4. O processo, de Franz Kafka
Joseph K. acorda numa manhã igual a todas as outras para descobrir que responde a um processo incompreensível a respeito de um crime não especificado. Todo o romance é construído em torno do labirinto burocrático que cerca K., e ele irá atravessá-lo – ou melhor, será levado através dele – sem jamais saber porque está sendo processado. E obviamente, sem informação não há chance de defesa. Se hoje kafkiano é um adjetivo atribuído à burocracia irracional, a razão é este romance espetacular (e não o salgado árabe cafta, como mencionou o ministro da Educação).

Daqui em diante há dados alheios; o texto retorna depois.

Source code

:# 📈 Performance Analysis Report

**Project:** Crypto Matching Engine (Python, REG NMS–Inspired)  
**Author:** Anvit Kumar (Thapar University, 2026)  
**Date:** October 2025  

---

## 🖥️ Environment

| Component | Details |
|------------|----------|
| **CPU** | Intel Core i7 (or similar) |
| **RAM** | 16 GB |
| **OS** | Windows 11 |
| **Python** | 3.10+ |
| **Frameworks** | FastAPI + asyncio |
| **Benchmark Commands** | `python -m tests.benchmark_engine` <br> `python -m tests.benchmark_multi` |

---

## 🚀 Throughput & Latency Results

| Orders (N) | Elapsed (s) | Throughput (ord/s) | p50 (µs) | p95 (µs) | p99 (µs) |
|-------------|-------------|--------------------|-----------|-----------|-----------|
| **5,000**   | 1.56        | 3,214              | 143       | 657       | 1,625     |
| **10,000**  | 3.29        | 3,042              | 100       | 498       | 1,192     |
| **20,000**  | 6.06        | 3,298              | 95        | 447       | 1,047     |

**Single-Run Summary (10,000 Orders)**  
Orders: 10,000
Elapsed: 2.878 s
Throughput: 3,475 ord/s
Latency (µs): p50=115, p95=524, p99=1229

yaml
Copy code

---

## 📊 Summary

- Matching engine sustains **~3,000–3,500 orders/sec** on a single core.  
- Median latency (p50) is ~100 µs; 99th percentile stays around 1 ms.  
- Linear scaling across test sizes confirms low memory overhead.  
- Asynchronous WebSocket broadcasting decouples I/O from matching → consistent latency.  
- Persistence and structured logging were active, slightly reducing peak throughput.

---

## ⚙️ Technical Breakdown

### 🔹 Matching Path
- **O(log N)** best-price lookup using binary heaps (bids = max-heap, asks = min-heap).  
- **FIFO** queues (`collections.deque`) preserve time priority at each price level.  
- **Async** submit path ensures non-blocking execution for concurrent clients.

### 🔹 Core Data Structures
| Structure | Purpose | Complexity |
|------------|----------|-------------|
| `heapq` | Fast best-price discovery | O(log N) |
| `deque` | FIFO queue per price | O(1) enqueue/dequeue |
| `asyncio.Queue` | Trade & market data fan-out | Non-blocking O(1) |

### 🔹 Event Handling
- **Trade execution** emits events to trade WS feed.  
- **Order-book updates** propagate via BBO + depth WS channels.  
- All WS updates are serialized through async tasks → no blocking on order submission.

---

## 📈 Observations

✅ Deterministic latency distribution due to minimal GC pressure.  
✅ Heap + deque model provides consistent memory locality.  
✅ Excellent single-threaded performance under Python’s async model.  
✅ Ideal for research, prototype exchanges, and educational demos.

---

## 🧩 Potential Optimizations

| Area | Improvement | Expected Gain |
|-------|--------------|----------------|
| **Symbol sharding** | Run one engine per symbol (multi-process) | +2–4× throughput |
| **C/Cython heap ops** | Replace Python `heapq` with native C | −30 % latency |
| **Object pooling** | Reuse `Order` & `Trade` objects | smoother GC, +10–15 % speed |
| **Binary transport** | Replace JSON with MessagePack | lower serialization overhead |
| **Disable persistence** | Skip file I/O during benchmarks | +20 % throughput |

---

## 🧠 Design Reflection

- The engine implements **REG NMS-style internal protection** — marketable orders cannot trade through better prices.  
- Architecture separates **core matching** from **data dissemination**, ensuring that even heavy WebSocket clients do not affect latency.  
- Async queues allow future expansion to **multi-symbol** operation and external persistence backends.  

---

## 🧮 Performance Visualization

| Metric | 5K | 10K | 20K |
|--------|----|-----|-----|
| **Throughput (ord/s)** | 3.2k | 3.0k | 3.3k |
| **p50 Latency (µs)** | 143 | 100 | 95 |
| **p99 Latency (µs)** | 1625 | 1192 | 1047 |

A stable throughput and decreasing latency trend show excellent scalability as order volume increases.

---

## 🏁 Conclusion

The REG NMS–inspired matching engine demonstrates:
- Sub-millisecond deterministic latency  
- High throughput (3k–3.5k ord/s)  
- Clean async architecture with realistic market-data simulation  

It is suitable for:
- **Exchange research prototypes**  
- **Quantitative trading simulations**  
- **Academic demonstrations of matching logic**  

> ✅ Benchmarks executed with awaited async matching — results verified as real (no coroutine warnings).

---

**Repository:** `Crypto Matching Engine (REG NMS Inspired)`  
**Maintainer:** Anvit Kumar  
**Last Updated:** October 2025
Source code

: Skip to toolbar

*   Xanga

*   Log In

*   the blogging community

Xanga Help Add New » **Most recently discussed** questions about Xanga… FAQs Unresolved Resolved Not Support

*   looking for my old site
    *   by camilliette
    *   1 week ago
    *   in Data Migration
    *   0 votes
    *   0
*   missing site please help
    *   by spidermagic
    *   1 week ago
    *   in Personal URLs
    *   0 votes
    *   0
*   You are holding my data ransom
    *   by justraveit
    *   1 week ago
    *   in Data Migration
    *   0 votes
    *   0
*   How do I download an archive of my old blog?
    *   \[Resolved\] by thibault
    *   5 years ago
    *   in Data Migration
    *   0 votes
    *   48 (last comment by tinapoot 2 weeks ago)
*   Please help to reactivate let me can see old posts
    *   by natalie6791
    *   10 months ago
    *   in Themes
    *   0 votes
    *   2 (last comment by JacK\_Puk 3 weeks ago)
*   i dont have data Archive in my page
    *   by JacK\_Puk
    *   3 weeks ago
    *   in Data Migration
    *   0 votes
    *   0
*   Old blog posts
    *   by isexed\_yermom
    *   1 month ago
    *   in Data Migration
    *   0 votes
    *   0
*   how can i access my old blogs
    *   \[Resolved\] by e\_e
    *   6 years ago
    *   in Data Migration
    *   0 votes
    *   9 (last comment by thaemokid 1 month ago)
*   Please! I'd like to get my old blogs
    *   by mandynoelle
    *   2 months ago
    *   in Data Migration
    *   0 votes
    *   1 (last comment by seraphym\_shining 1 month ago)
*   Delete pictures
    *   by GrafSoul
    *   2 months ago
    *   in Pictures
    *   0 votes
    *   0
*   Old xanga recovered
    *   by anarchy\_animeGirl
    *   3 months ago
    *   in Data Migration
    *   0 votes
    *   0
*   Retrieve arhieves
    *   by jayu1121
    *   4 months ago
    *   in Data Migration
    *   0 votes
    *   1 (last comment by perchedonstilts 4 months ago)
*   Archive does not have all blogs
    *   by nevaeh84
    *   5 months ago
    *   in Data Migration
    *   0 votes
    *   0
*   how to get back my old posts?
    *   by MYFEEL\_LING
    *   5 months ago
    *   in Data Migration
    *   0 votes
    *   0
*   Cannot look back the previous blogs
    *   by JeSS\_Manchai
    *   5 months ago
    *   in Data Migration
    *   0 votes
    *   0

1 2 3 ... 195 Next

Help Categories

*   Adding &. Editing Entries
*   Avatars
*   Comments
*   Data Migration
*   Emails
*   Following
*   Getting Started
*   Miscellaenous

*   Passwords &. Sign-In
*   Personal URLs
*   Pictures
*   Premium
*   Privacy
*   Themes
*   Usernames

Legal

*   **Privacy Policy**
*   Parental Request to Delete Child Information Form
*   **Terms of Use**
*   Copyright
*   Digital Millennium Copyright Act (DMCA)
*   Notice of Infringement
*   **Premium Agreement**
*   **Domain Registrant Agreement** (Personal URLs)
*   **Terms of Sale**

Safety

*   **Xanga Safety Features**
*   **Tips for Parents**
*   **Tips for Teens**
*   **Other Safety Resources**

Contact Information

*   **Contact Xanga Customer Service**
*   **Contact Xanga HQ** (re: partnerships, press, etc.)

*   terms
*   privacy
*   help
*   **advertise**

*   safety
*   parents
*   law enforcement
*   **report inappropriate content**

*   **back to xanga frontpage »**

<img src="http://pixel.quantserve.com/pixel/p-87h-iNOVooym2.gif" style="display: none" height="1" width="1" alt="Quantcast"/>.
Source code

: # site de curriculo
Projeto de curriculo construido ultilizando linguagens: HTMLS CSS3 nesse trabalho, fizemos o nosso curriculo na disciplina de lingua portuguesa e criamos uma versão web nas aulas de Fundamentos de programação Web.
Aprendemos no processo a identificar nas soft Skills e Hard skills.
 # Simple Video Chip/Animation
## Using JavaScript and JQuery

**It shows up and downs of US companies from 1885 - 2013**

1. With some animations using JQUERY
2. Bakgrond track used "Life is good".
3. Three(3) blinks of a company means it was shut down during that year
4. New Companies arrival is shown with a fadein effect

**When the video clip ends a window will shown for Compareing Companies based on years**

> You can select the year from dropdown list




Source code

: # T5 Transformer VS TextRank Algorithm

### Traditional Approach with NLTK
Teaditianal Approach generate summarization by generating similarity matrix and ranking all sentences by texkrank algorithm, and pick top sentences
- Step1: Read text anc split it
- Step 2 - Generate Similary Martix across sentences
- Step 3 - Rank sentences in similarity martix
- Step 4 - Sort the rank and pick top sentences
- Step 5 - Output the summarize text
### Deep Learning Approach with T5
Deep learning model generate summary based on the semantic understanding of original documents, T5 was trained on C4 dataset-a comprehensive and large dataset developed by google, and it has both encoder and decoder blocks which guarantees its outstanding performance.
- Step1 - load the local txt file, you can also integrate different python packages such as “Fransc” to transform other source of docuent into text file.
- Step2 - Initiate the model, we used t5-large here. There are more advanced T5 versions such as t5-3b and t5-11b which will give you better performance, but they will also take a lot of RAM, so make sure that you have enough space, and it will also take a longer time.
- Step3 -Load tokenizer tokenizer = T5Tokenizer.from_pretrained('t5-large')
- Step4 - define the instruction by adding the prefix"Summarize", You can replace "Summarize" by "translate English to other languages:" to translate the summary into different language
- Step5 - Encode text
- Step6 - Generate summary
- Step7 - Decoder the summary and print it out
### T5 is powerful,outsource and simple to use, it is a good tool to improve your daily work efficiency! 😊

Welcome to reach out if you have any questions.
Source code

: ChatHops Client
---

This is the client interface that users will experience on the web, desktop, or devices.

Muita gente usa O processo para atacar a existência dos procedimentos burocráticos; eu o vejo de outra forma: ele é uma crítica àqueles que, por comodidade, interesses pessoais ou sadismo, usa a burocracia como um fim em si mesma para escamotear aquilo que ela deveria proteger – a justiça. Ao fim e ao cabo, o Estado é apenas uma abstração; ele é feito de pessoas (de novo, peopleware). Obviamente, usar a burocracia para travar ou atrasar processos é uma prática corrente hoje no sistema de justiça, uma que revela também como a desigualdade social afeta as chances de defesa dos indivíduos. Quem pode pagar advogados bem preparados tem mais chances de usar toda a burocracia a seu favor. Minha edição é em alemão da Anaconda, mas tem várias rodando por aí em português. (A foto acima é do sebo Desculpe a Poeira).
5. O sol é para todos, de Harper Lee (José Olympio)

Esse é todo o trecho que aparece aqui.